(Stored data entries)

━━━━━━━━━━━━━━━━━━━━━━━━━━━━━━

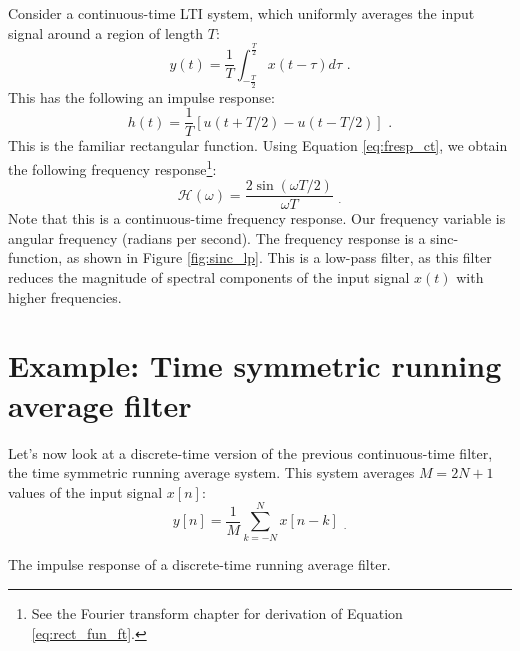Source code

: Consider a continuous-time LTI system, which uniformly averages the
input signal around a region of length $T$:
\begin{equation}
y(t) = \frac{1}{T}\int_{-\frac{T}{2}}^{\frac{T}{2}} x(t-\tau)d\tau \,\,.
\end{equation}
This has the following an impulse response:
\begin{equation}
h(t)=\frac{1}{T}[u(t+T/2)-u(t-T/2)] \,\,.
\label{eq:rect_fun}
\end{equation}
This is the familiar rectangular function. Using
Equation \ref{eq:fresp_ct}, we obtain the following frequency
response\footnote{See the Fourier transform chapter for derivation of Equation \ref{eq:rect_fun_ft}.}:
\begin{equation}
\mathcal{H}(\omega)=\frac{2\sin(\omega T/2)}{\omega T} \,\, _.
\label{eq:rect_fun_ft}
\end{equation}
Note that this is a continuous-time frequency response. Our frequency
variable is angular frequency (radians per second). The frequency
response is a sinc-function, as shown in
Figure \ref{fig:sinc_lp}. This is a low-pass filter, as this filter
reduces the magnitude of spectral components of the input signal
$x(t)$ with higher frequencies.


\section{Example: Time symmetric running average filter}

Let's now look at a discrete-time version of the previous
continuous-time filter, the time symmetric running average
system. This system averages $M=2N+1$ values of the input signal
$x[n]$:
\begin{equation}
y[n] = \frac{1}{M} \sum_{k=-N}^{N} x[n-k] \,\, _.
\end{equation}

\begin{marginfigure}
\begin{center}
\end{center}
\caption{The impulse response of a discrete-time running average filter.}
\label{fig:rmf_ir}
\end{marginfigure}

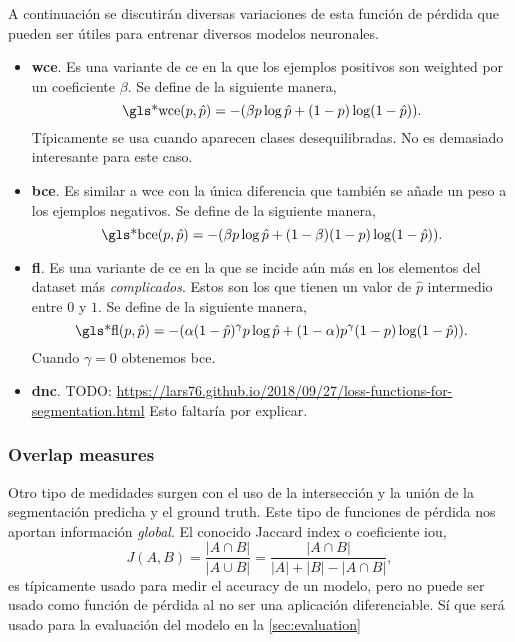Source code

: A continuación se discutirán diversas variaciones de esta función de pérdida
que pueden ser útiles para entrenar diversos modelos neuronales.

\begin{itemize}
  \item \textbf{\gls*{wce}}. Es una variante de \gls{ce} en la que los ejemplos
  positivos son weighted por un coeficiente \(\beta\). Se define de la
  siguiente manera,
  \begin{equation}
    \text{\gls*{wce}}(p, \hat{p}) =
    -(\beta p\log\hat{p} + (1 - p)\log(1 - \hat{p})).
  \end{equation}
  Típicamente se usa cuando aparecen clases desequilibradas. No es demasiado
  interesante para este caso.
  \item \textbf{\gls*{bce}}. Es similar a \gls{wce} con la única diferencia que
  también se añade un peso a los ejemplos negativos. Se define de la siguiente
  manera,
  \begin{equation}
    \text{\gls*{bce}}(p, \hat{p}) =
    -(\beta p\log\hat{p} + (1 - \beta)(1 - p)\log(1 - \hat{p})).
  \end{equation}
  \item \textbf{\gls*{fl}}. Es una variante de \gls{ce} en la que se incide aún
  más en los elementos del dataset más \emph{complicados}. Estos son los que
  tienen un valor de \(\hat{p}\) intermedio entre \(0\) y \(1\). Se define de
  la siguiente manera,
  \begin{equation}
    \text{\gls*{fl}}(p, \hat{p}) =
    -(\alpha (1 - \hat{p})^\gamma p\log\hat{p} +
    (1 - \alpha)p^\gamma (1 - p)\log(1 - \hat{p})).
  \end{equation}
  Cuando \(\gamma = 0\) obtenemos \gls{bce}.
  \item \textbf{\gls*{dnc}}. TODO:
  \url{https://lars76.github.io/2018/09/27/loss-functions-for-segmentation.html} Esto
  faltaría por explicar.
\end{itemize}

\subsubsection{Overlap measures}
Otro tipo de medidades surgen con el uso de la intersección y la unión de la
segmentación predicha y el ground truth. Este tipo de funciones de pérdida nos
aportan información \emph{global}. El conocido Jaccard index o coeficiente \gls{iou},
\begin{equation}
  J(A,B) = \frac{|A \cap B|}{|A \cup B|}
  = \frac{|A \cap B|}{|A| + |B| - |A \cap B|},
\end{equation}
es típicamente usado para medir el accuracy de un modelo, pero no puede ser
usado como función de pérdida al no ser una aplicación diferenciable. Sí que
será usado para la evaluación del modelo en la \vref{sec:evaluation}

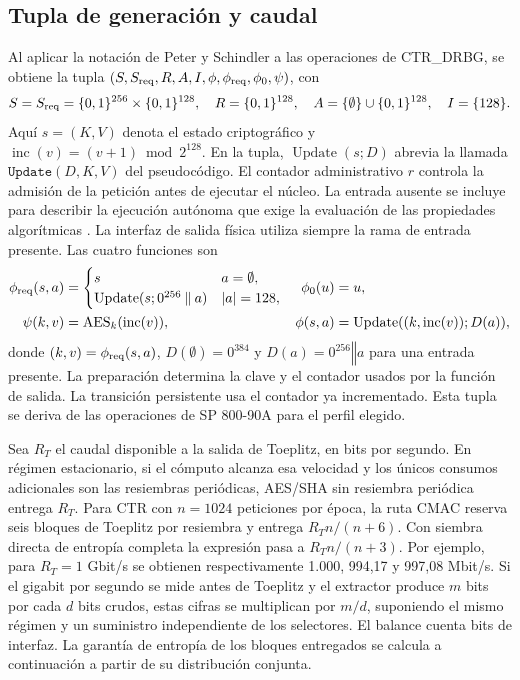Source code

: \documentclass[11pt,a4paper]{article}
\newcommand{\Enc}{\operatorname{AES}}
\newcommand{\bits}{\{0,1\}}
\newcommand{\cat}{\mathbin\Vert}
\newcommand{\upd}{\operatorname{Update}}
\begin{document}
\subsection{Tupla de generación y caudal}
Al aplicar la notación de Peter y Schindler \cite[párr.~129, ec.~(3.1)]{ais} a las operaciones de CTR\_DRBG, se obtiene la tupla
\((S,S_{\rm req},R,A,I,\phi,\phi_{\rm req},\phi_0,\psi)\), con
\[
 S=S_{\rm req}=\bits^{256}\times\bits^{128},\quad R=\bits^{128},\quad
 A=\{\emptyset\}\cup\bits^{128},\quad I=\{128\}.
\]
Aquí \(s=(K,V)\) denota el estado criptográfico y \(\operatorname{inc}(v)=(v+1)\bmod 2^{128}\). En la tupla, \(\upd(s;D)\) abrevia la llamada \(\texttt{Update}(D,K,V)\) del pseudocódigo. El contador administrativo \(r\) controla la admisión de la petición antes de ejecutar el núcleo. La entrada ausente se incluye para describir la ejecución autónoma que exige la evaluación de las propiedades algorítmicas \cite[párr.~211]{ais}. La interfaz de salida física utiliza siempre la rama de entrada presente. Las cuatro funciones son
\begin{align*}
 \phi_{\rm req}(s,a)&=
 \begin{cases}s & a=\emptyset,\\
 \upd(s;0^{256}\cat a)& |a|=128,\end{cases}
 &\phi_0(u)&=u,\\
 \psi(k,v)&=\Enc_k(\operatorname{inc}(v)),&
 \phi(s,a)&=\upd((k,\operatorname{inc}(v));D(a)),
\end{align*}
donde \((k,v)=\phi_{\rm req}(s,a)\), \(D(\emptyset)=0^{384}\) y \(D(a)=0^{256}\cat a\) para una entrada presente. La preparación determina la clave y el contador usados por la función de salida. La transición persistente usa el contador ya incrementado. Esta tupla se deriva de las operaciones de SP 800-90A para el perfil elegido.

Sea \(R_T\) el caudal disponible a la salida de Toeplitz, en bits por segundo. En régimen estacionario, si el cómputo alcanza esa velocidad y los únicos consumos adicionales son las resiembras periódicas, AES/SHA sin resiembra periódica entrega \(R_T\). Para CTR con \(n=1024\) peticiones por época, la ruta CMAC reserva seis bloques de Toeplitz por resiembra y entrega \(R_T n/(n+6)\). Con siembra directa de entropía completa la expresión pasa a \(R_T n/(n+3)\). Por ejemplo, para \(R_T=1\) Gbit/s se obtienen respectivamente 1.000, 994,17 y 997,08 Mbit/s. Si el gigabit por segundo se mide antes de Toeplitz y el extractor produce \(m\) bits por cada \(d\) bits crudos, estas cifras se multiplican por \(m/d\), suponiendo el mismo régimen y un suministro independiente de los selectores. El balance cuenta bits de interfaz. La garantía de entropía de los bloques entregados se calcula a continuación a partir de su distribución conjunta.
\end{document}

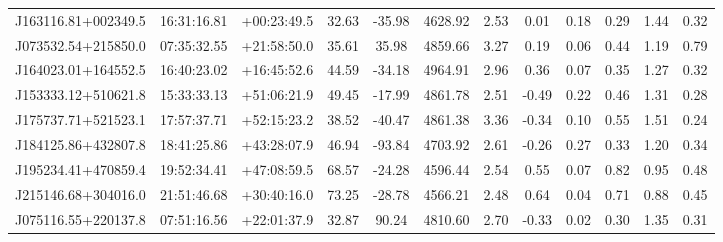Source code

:\documentclass[a4paper,fleqn,usenatbib]{mnras}
\begin{document}
\begin{table}
\begin{tabular}{@{}cccccccccccc@{}}
			J163116.81+002349.5 & 16:31:16.81 & +00:23:49.5  & 32.63               	& -35.98              	& 4628.92             	& 2.53           	& 0.01               	& 0.18                   	& 0.29                     	& 1.44             	& 0.32       	\\
			J073532.54+215850.0 & 07:35:32.55 & +21:58:50.0  & 35.61               	& 35.98               	& 4859.66             	& 3.27           	& 0.19               	& 0.06                   	& 0.44                     	& 1.19             	& 0.79       	\\
			J164023.01+164552.5 & 16:40:23.02 & +16:45:52.6  & 44.59               	& -34.18              	& 4964.91             	& 2.96           	& 0.36               	& 0.07                   	& 0.35                     	& 1.27             	& 0.32       	\\
			J153333.12+510621.8 & 15:33:33.13 & +51:06:21.9  & 49.45               	& -17.99              	& 4861.78             	& 2.51           	& -0.49              	& 0.22                   	& 0.46                     	& 1.31             	& 0.28       	\\
			J175737.71+521523.1 & 17:57:37.71 & +52:15:23.2  & 38.52               	& -40.47              	& 4861.38             	& 3.36           	& -0.34              	& 0.10                   	& 0.55                     	& 1.51             	& 0.24       	\\
			J184125.86+432807.8 & 18:41:25.86 & +43:28:07.9  & 46.94               	& -93.84              	& 4703.92             	& 2.61           	& -0.26              	& 0.27                   	& 0.33                     	& 1.20             	& 0.34       	\\
			J195234.41+470859.4 & 19:52:34.41 & +47:08:59.5  & 68.57               	& -24.28              	& 4596.44             	& 2.54           	& 0.55               	& 0.07                   	& 0.82                     	& 0.95             	& 0.48       	\\
			J215146.68+304016.0 & 21:51:46.68 & +30:40:16.0  & 73.25               	& -28.78              	& 4566.21             	& 2.48           	& 0.64               	& 0.04                   	& 0.71                     	& 0.88             	& 0.45       	\\
			J075116.55+220137.8 & 07:51:16.56 & +22:01:37.9  & 32.87               	& 90.24               	& 4810.60             	& 2.70           	& -0.33              	& 0.02                   	& 0.30                     	& 1.35             	& 0.31       	\\

\end{tabular}
\end{table}
\end{document}
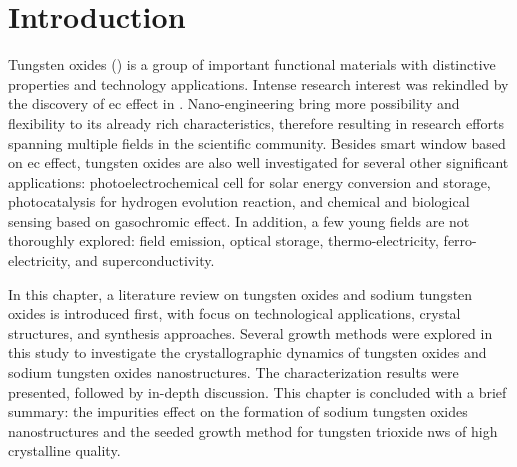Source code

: 
\section{Introduction}
Tungsten oxides () is a group of important functional materials with distinctive properties and technology applications. Intense research interest was rekindled by the discovery of \gls{ec} effect in \citeyear{Granqvist1993}.\cite{Granqvist1993}  Nano-engineering  bring more possibility and flexibility to its already rich characteristics, therefore resulting in research efforts spanning multiple fields in the scientific community. Besides smart window based on \gls{ec} effect, tungsten oxides are also well investigated for several other significant applications: photoelectrochemical cell for solar energy conversion and storage, photocatalysis for hydrogen evolution reaction, and chemical and biological sensing based on gasochromic effect. In addition, a few young fields are not thoroughly explored: field emission, optical storage, thermo-electricity, ferro-electricity, and superconductivity.

In this chapter, a literature review on tungsten oxides and sodium tungsten oxides is introduced first, with focus on technological applications, crystal structures, and synthesis approaches. Several growth methods were explored in this study to investigate the crystallographic dynamics of tungsten oxides and sodium tungsten oxides nanostructures. The characterization results were presented, followed by in-depth discussion. This chapter is concluded with a brief summary: the impurities effect on the formation of sodium tungsten oxides nanostructures and the seeded growth method for tungsten trioxide \glspl{nw} of high crystalline quality.

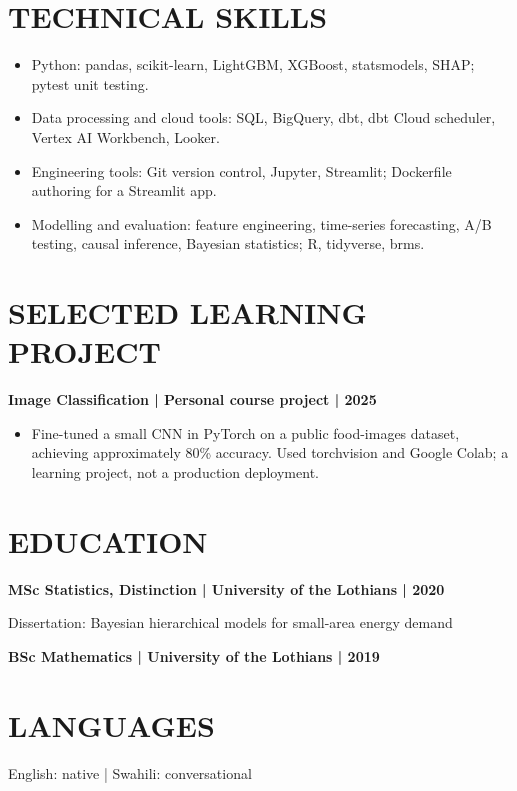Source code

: \documentclass[11pt,a4paper]{article}
\newcommand{\cvsection}[1]{\section*{#1}}
\begin{document}
\cvsection{TECHNICAL SKILLS}
\begin{itemize}
\item Python: pandas, scikit-learn, LightGBM, XGBoost, statsmodels, SHAP; pytest unit testing.
\item Data processing and cloud tools: SQL, BigQuery, dbt, dbt Cloud scheduler, Vertex AI Workbench, Looker.
\item Engineering tools: Git version control, Jupyter, Streamlit; Dockerfile authoring for a Streamlit app.
\item Modelling and evaluation: feature engineering, time-series forecasting, A/B testing, causal inference, Bayesian statistics; R, tidyverse, brms.
\end{itemize}

\cvsection{SELECTED LEARNING PROJECT}
\textbf{Image Classification | Personal course project | 2025}
\begin{itemize}
\item Fine-tuned a small CNN in PyTorch on a public food-images dataset, achieving approximately 80\% accuracy. Used torchvision and Google Colab; a learning project, not a production deployment.
\end{itemize}

\cvsection{EDUCATION}
\textbf{MSc Statistics, Distinction | University of the Lothians | 2020}\par
Dissertation: Bayesian hierarchical models for small-area energy demand\par
\vspace{0.4em}
\textbf{BSc Mathematics | University of the Lothians | 2019}

\cvsection{LANGUAGES}
English: native | Swahili: conversational
\end{document}
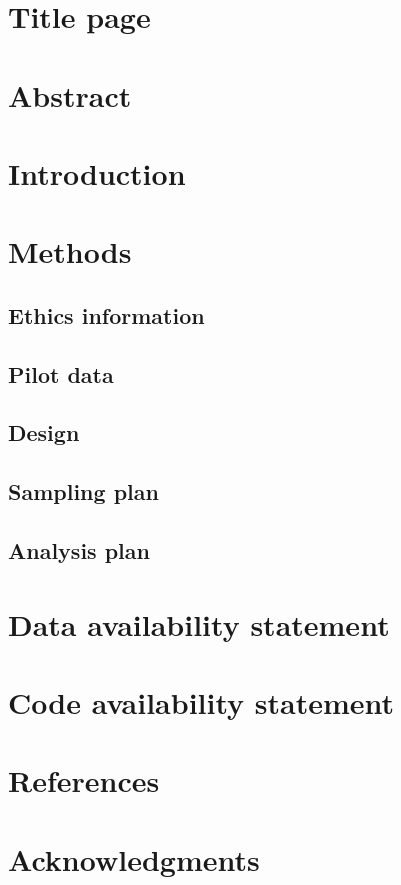 \documentclass{article}
\begin{document}
\section{Title page}

\section{Abstract}

\section{Introduction} %


\section{Methods}
\subsection{Ethics information}
\subsection{Pilot data}
\subsection{Design}
\subsection{Sampling plan}
\subsection{Analysis plan}

\section{Data availability statement}

\section{Code availability statement}

\section{References}

\section{Acknowledgments}
\end{document}

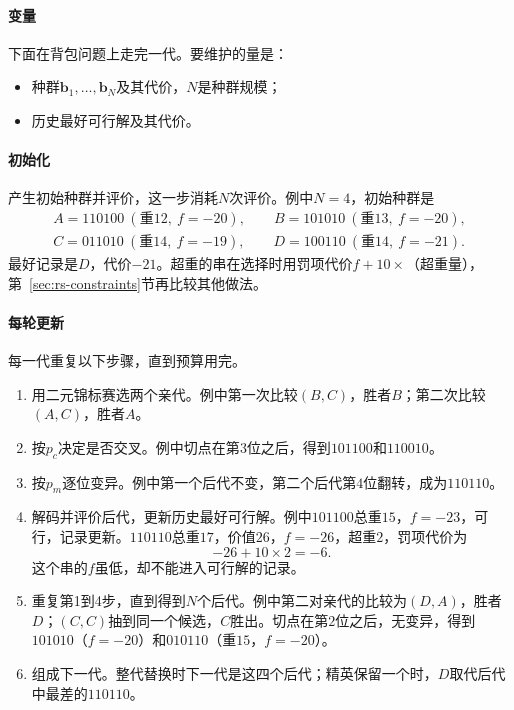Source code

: \paragraph{变量}
下面在背包问题上走完一代。要维护的量是：
\begin{itemize}
 \item 种群$\bm{b}_1,\ldots,\bm{b}_N$及其代价，$N$是种群规模；
 \item 历史最好可行解及其代价。
\end{itemize}

\paragraph{初始化}
产生初始种群并评价，这一步消耗$N$次评价。例中$N=4$，初始种群是
\[
 \begin{gathered}
 A=110100\ (\text{重}12,\ f=-20),\qquad B=101010\ (\text{重}13,\ f=-20),\\
 C=011010\ (\text{重}14,\ f=-19),\qquad D=100110\ (\text{重}14,\ f=-21).
 \end{gathered}
\]
最好记录是$D$，代价$-21$。超重的串在选择时用罚项代价$f+10\times$（超重量），第~\ref{sec:rs-constraints}节再比较其他做法。

\paragraph{每轮更新}
每一代重复以下步骤，直到预算用完。

\begin{enumerate}
 \item 用二元锦标赛选两个亲代。例中第一次比较$(B,C)$，胜者$B$；第二次比较$(A,C)$，胜者$A$。
 \item 按$p_c$决定是否交叉。例中切点在第$3$位之后，得到$101100$和$110010$。
 \item 按$p_m$逐位变异。例中第一个后代不变，第二个后代第$4$位翻转，成为$110110$。
 \item 解码并评价后代，更新历史最好可行解。例中$101100$总重$15$，$f=-23$，可行，记录更新。$110110$总重$17$，价值$26$，$f=-26$，超重$2$，罚项代价为
 \[
  -26+10\times2=-6.
 \]
 这个串的$f$虽低，却不能进入可行解的记录。
 \item 重复第1到4步，直到得到$N$个后代。例中第二对亲代的比较为$(D,A)$，胜者$D$；$(C,C)$抽到同一个候选，$C$胜出。切点在第$2$位之后，无变异，得到$101010$（$f=-20$）和$010110$（重$15$，$f=-20$）。
 \item 组成下一代。整代替换时下一代是这四个后代；精英保留一个时，$D$取代后代中最差的$110110$。
\end{enumerate}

━━━━━━━━━━━━━━━━━━━━━━━━━━━━━━

**YOUR GOAL:** All lines from the start of the entries through the one with "variable is angular" are to be output exactly; omit the pictures.

**SOLVED EXERCISE:**
Source code

: Consider a continuous-time LTI system, which uniformly averages the
input signal around a region of length $T$:
\begin{equation}
y(t) = \frac{1}{T}\int_{-\frac{T}{2}}^{\frac{T}{2}} x(t-\tau)d\tau \,\,.
\end{equation}
This has the following an impulse response:
\begin{equation}
h(t)=\frac{1}{T}[u(t+T/2)-u(t-T/2)] \,\,.
\label{eq:rect_fun}
\end{equation}
This is the familiar rectangular function. Using
Equation \ref{eq:fresp_ct}, we obtain the following frequency
response\footnote{See the Fourier transform chapter for derivation of Equation \ref{eq:rect_fun_ft}.}:
\begin{equation}
\mathcal{H}(\omega)=\frac{2\sin(\omega T/2)}{\omega T} \,\, _.
\label{eq:rect_fun_ft}
\end{equation}
Note that this is a continuous-time frequency response. Our frequency
variable is angular frequency (radians per second). The frequency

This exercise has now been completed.